Where is AI’s potential for personalization?
Through a special arrangement, presented here for discussion is a summary of articles from MarketingCharts, which provides up-to-the-minute data and research to marketers.
Marketers keeping an eye on trends will know that chatbots make frequent appearances in case studies for artificial intelligence (AI). But when it comes to hyper-personalization, a survey from Ascend2 shows open-question chatbots at the bottom of the list of the most effective AI-powered applications, with just 18 percent choosing it out of the tools given.
Instead, predictive analytics comes out on top, with more than three times as many respondents (56 percent) selecting it compared to the conversational tactic. This is followed by user experience (UX) applications at 46 percent.
The study shows that predictive analytics, however, is still far from being easy to implement, as nearly half (48 percent) consider it to be among the most difficult applications to deploy in a hyper-personalization strategy.
User experience (UX) applications are also some of the most challenging to deploy; 41 percent state that these technologies are difficult to put in place. This chimes with separate research sponsored by Adobe, which demonstrated only half of companies were confident in UX design.

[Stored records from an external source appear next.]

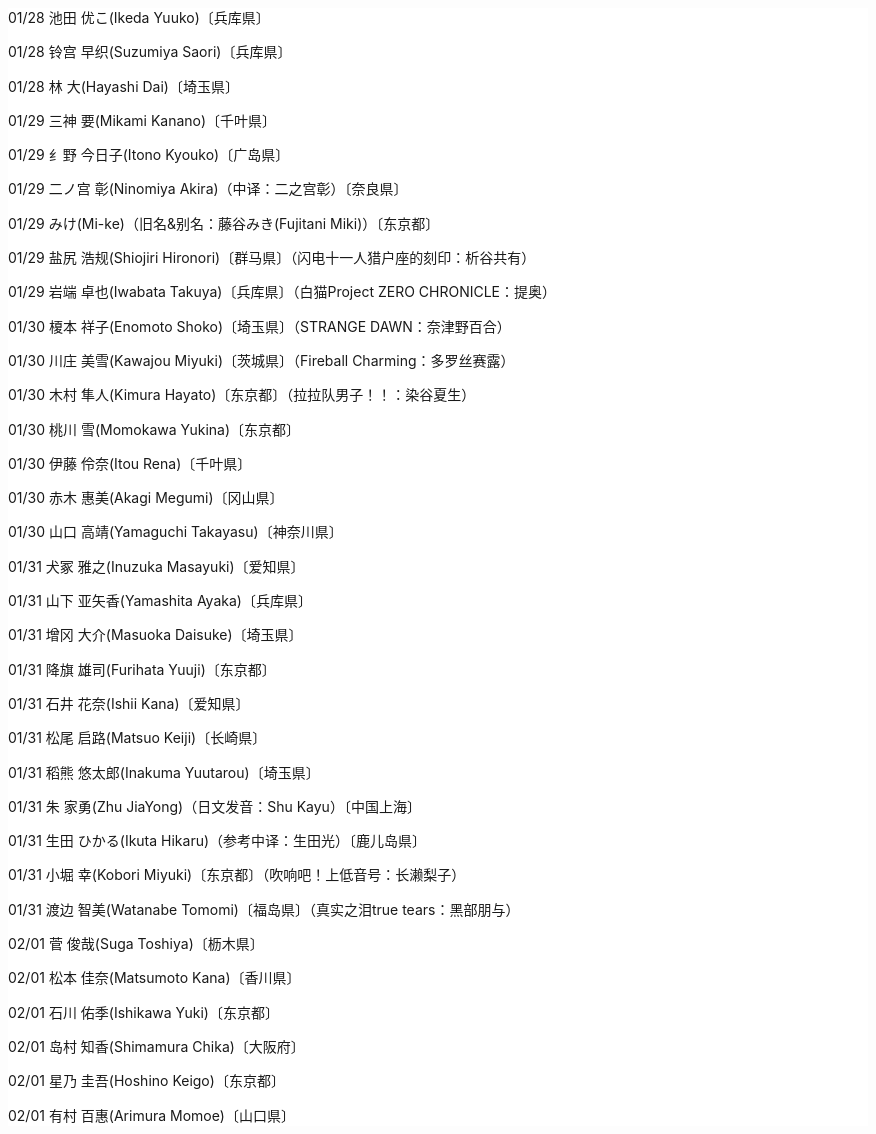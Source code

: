01/28 池田 优こ(Ikeda Yuuko)〔兵库県〕

01/28 铃宫 早织(Suzumiya Saori)〔兵库県〕

01/28 林 大(Hayashi Dai)〔埼玉県〕

01/29 三神 要(Mikami Kanano)〔千叶県〕

01/29 纟野 今日子(Itono Kyouko)〔广岛県〕

01/29 二ノ宫 彰(Ninomiya Akira)（中译：二之宫彰）〔奈良県〕

01/29 みけ(Mi-ke)（旧名&别名：藤谷みき(Fujitani Miki)）〔东京都〕

01/29 盐尻 浩规(Shiojiri Hironori)〔群马県〕（闪电十一人猎户座的刻印：析谷共有）

01/29 岩端 卓也(Iwabata Takuya)〔兵库県〕（白猫Project ZERO CHRONICLE：提奥）

01/30 榎本 祥子(Enomoto Shoko)〔埼玉県〕（STRANGE DAWN：奈津野百合）

01/30 川庄 美雪(Kawajou Miyuki)〔茨城県〕（Fireball Charming：多罗丝赛露）

01/30 木村 隼人(Kimura Hayato)〔东京都〕（拉拉队男子！！：染谷夏生）

01/30 桃川 雪(Momokawa Yukina)〔东京都〕

01/30 伊藤 伶奈(Itou Rena)〔千叶県〕

01/30 赤木 惠美(Akagi Megumi)〔冈山県〕

01/30 山口 高靖(Yamaguchi Takayasu)〔神奈川県〕

01/31 犬冢 雅之(Inuzuka Masayuki)〔爱知県〕

01/31 山下 亚矢香(Yamashita Ayaka)〔兵库県〕

01/31 增冈 大介(Masuoka Daisuke)〔埼玉県〕

01/31 降旗 雄司(Furihata Yuuji)〔东京都〕

01/31 石井 花奈(Ishii Kana)〔爱知県〕

01/31 松尾 启路(Matsuo Keiji)〔长崎県〕

01/31 稻熊 悠太郎(Inakuma Yuutarou)〔埼玉県〕

01/31 朱 家勇(Zhu JiaYong)（日文发音：Shu Kayu）〔中国上海〕

01/31 生田 ひかる(Ikuta Hikaru)（参考中译：生田光）〔鹿儿岛県〕

01/31 小堀 幸(Kobori Miyuki)〔东京都〕（吹响吧！上低音号：长濑梨子）

01/31 渡边 智美(Watanabe Tomomi)〔福岛県〕（真实之泪true tears：黑部朋与）

02/01 菅 俊哉(Suga Toshiya)〔枥木県〕

02/01 松本 佳奈(Matsumoto Kana)〔香川県〕

02/01 石川 佑季(Ishikawa Yuki)〔东京都〕

02/01 岛村 知香(Shimamura Chika)〔大阪府〕

02/01 星乃 圭吾(Hoshino Keigo)〔东京都〕

02/01 有村 百惠(Arimura Momoe)〔山口県〕
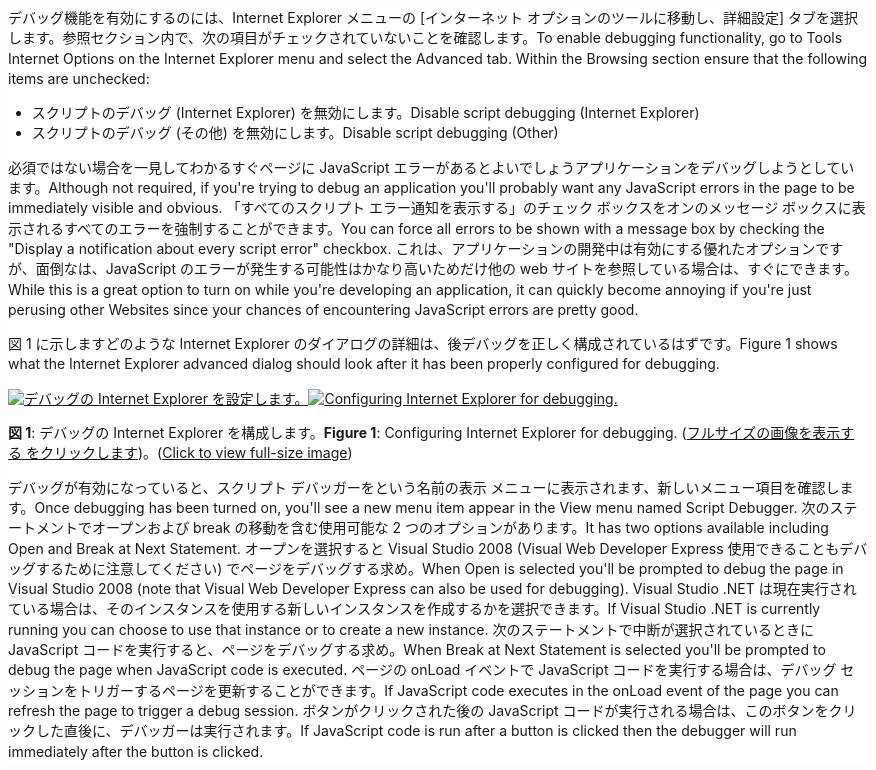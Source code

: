 <span data-ttu-id="d7c99-127">デバッグ機能を有効にするのには、Internet Explorer メニューの [インターネット オプションのツールに移動し、詳細設定] タブを選択します。参照セクション内で、次の項目がチェックされていないことを確認します。</span><span class="sxs-lookup"><span data-stu-id="d7c99-127">To enable debugging functionality, go to Tools Internet Options on the Internet Explorer menu and select the Advanced tab. Within the Browsing section ensure that the following items are unchecked:</span></span>

- <span data-ttu-id="d7c99-128">スクリプトのデバッグ (Internet Explorer) を無効にします。</span><span class="sxs-lookup"><span data-stu-id="d7c99-128">Disable script debugging (Internet Explorer)</span></span>
- <span data-ttu-id="d7c99-129">スクリプトのデバッグ (その他) を無効にします。</span><span class="sxs-lookup"><span data-stu-id="d7c99-129">Disable script debugging (Other)</span></span>

<span data-ttu-id="d7c99-130">必須ではない場合を一見してわかるすぐページに JavaScript エラーがあるとよいでしょうアプリケーションをデバッグしようとしています。</span><span class="sxs-lookup"><span data-stu-id="d7c99-130">Although not required, if you're trying to debug an application you'll probably want any JavaScript errors in the page to be immediately visible and obvious.</span></span> <span data-ttu-id="d7c99-131">「すべてのスクリプト エラー通知を表示する」のチェック ボックスをオンのメッセージ ボックスに表示されるすべてのエラーを強制することができます。</span><span class="sxs-lookup"><span data-stu-id="d7c99-131">You can force all errors to be shown with a message box by checking the "Display a notification about every script error" checkbox.</span></span> <span data-ttu-id="d7c99-132">これは、アプリケーションの開発中は有効にする優れたオプションですが、面倒なは、JavaScript のエラーが発生する可能性はかなり高いためだけ他の web サイトを参照している場合は、すぐにできます。</span><span class="sxs-lookup"><span data-stu-id="d7c99-132">While this is a great option to turn on while you're developing an application, it can quickly become annoying if you're just perusing other Websites since your chances of encountering JavaScript errors are pretty good.</span></span>

<span data-ttu-id="d7c99-133">図 1 に示しますどのような Internet Explorer のダイアログの詳細は、後デバッグを正しく構成されているはずです。</span><span class="sxs-lookup"><span data-stu-id="d7c99-133">Figure 1 shows what the Internet Explorer advanced dialog should look after it has been properly configured for debugging.</span></span>


<span data-ttu-id="d7c99-134">[![デバッグの Internet Explorer を設定します。](understanding-asp-net-ajax-debugging-capabilities/_static/image2.png)](understanding-asp-net-ajax-debugging-capabilities/_static/image1.png)</span><span class="sxs-lookup"><span data-stu-id="d7c99-134">[![Configuring Internet Explorer for debugging.](understanding-asp-net-ajax-debugging-capabilities/_static/image2.png)](understanding-asp-net-ajax-debugging-capabilities/_static/image1.png)</span></span>

<span data-ttu-id="d7c99-135">**図 1**: デバッグの Internet Explorer を構成します。</span><span class="sxs-lookup"><span data-stu-id="d7c99-135">**Figure 1**: Configuring Internet Explorer for debugging.</span></span>  <span data-ttu-id="d7c99-136">([フルサイズの画像を表示する をクリックします](understanding-asp-net-ajax-debugging-capabilities/_static/image3.png))。</span><span class="sxs-lookup"><span data-stu-id="d7c99-136">([Click to view full-size image](understanding-asp-net-ajax-debugging-capabilities/_static/image3.png))</span></span>


<span data-ttu-id="d7c99-137">デバッグが有効になっていると、スクリプト デバッガーをという名前の表示 メニューに表示されます、新しいメニュー項目を確認します。</span><span class="sxs-lookup"><span data-stu-id="d7c99-137">Once debugging has been turned on, you'll see a new menu item appear in the View menu named Script Debugger.</span></span> <span data-ttu-id="d7c99-138">次のステートメントでオープンおよび break の移動を含む使用可能な 2 つのオプションがあります。</span><span class="sxs-lookup"><span data-stu-id="d7c99-138">It has two options available including Open and Break at Next Statement.</span></span> <span data-ttu-id="d7c99-139">オープンを選択すると Visual Studio 2008 (Visual Web Developer Express 使用できることもデバッグするために注意してください) でページをデバッグする求め。</span><span class="sxs-lookup"><span data-stu-id="d7c99-139">When Open is selected you'll be prompted to debug the page in Visual Studio 2008 (note that Visual Web Developer Express can also be used for debugging).</span></span> <span data-ttu-id="d7c99-140">Visual Studio .NET は現在実行されている場合は、そのインスタンスを使用する新しいインスタンスを作成するかを選択できます。</span><span class="sxs-lookup"><span data-stu-id="d7c99-140">If Visual Studio .NET is currently running you can choose to use that instance or to create a new instance.</span></span> <span data-ttu-id="d7c99-141">次のステートメントで中断が選択されているときに JavaScript コードを実行すると、ページをデバッグする求め。</span><span class="sxs-lookup"><span data-stu-id="d7c99-141">When Break at Next Statement is selected you'll be prompted to debug the page when JavaScript code is executed.</span></span> <span data-ttu-id="d7c99-142">ページの onLoad イベントで JavaScript コードを実行する場合は、デバッグ セッションをトリガーするページを更新することができます。</span><span class="sxs-lookup"><span data-stu-id="d7c99-142">If JavaScript code executes in the onLoad event of the page you can refresh the page to trigger a debug session.</span></span> <span data-ttu-id="d7c99-143">ボタンがクリックされた後の JavaScript コードが実行される場合は、このボタンをクリックした直後に、デバッガーは実行されます。</span><span class="sxs-lookup"><span data-stu-id="d7c99-143">If JavaScript code is run after a button is clicked then the debugger will run immediately after the button is clicked.</span></span>
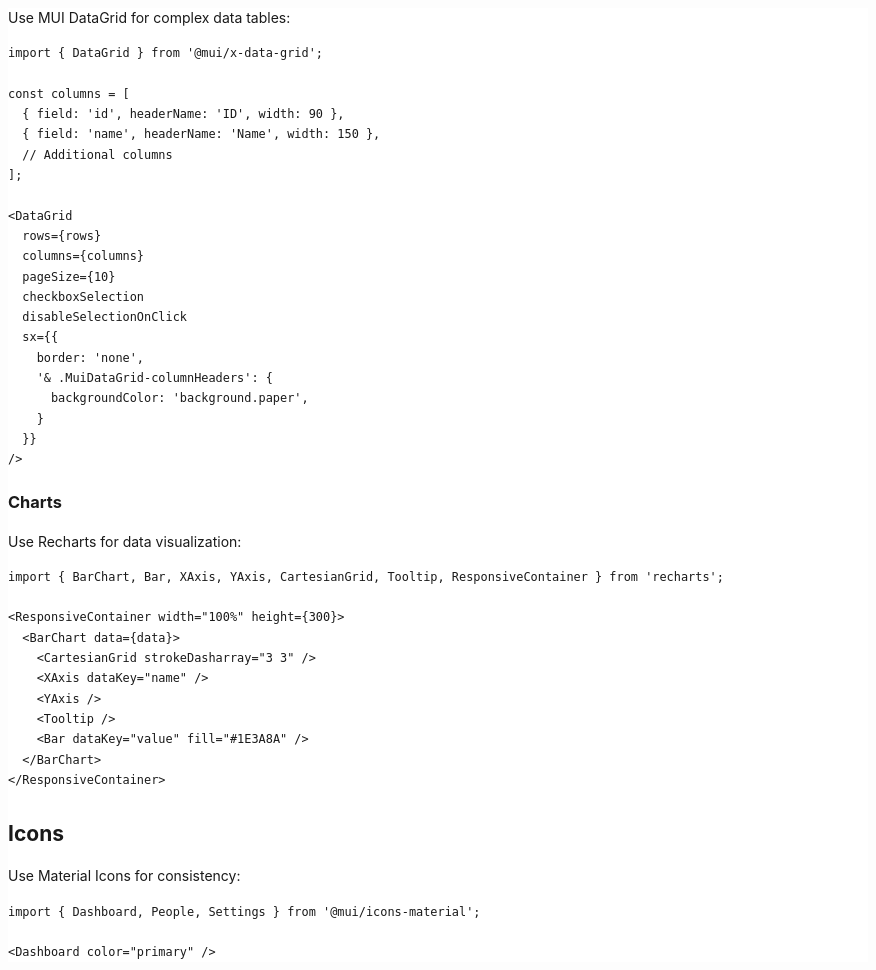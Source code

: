 Use MUI DataGrid for complex data tables:

```tsx
import { DataGrid } from '@mui/x-data-grid';

const columns = [
  { field: 'id', headerName: 'ID', width: 90 },
  { field: 'name', headerName: 'Name', width: 150 },
  // Additional columns
];

<DataGrid
  rows={rows}
  columns={columns}
  pageSize={10}
  checkboxSelection
  disableSelectionOnClick
  sx={{
    border: 'none',
    '& .MuiDataGrid-columnHeaders': {
      backgroundColor: 'background.paper',
    }
  }}
/>
```

### Charts

Use Recharts for data visualization:

```tsx
import { BarChart, Bar, XAxis, YAxis, CartesianGrid, Tooltip, ResponsiveContainer } from 'recharts';

<ResponsiveContainer width="100%" height={300}>
  <BarChart data={data}>
    <CartesianGrid strokeDasharray="3 3" />
    <XAxis dataKey="name" />
    <YAxis />
    <Tooltip />
    <Bar dataKey="value" fill="#1E3A8A" />
  </BarChart>
</ResponsiveContainer>
```

## Icons

Use Material Icons for consistency:

```tsx
import { Dashboard, People, Settings } from '@mui/icons-material';

<Dashboard color="primary" />
```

The most difficult application to implement for hyper-personalization, though, is content creation and curation. This is likely a reflection of the time that it takes to personalize content at scale.
Other findings from the study:
- Only nine percent of marketing influencers surveyed say they have completed the development of a hyper-personalization strategy. The majority, totaling 62 percent, are either just talking about it or haven’t done anything around setting a hyper-personalization strategy.
- Top priorities for developing hyper-personalization include improving the customer experience (60 percent), applying data insights to decisions (51 percent) and understanding customers better (41 percent).
- The most challenging barriers to the success of a hyper-personalization strategy were seen as applying data insights to decisions, 53 percent; using more artificial intelligence, 40 percent; and attributing revenue to marketing, 38 percent.
- Predictive Analytics Considered Highly Effective For Personalization – Marketing Charts
- Hyperpersonalization Strategies – Ascend2
DISCUSSION QUESTIONS: What do you think are the most effective AI-powered applications for driving hyper-personalization strategies? Will the barriers around deployment for some or all soon come down?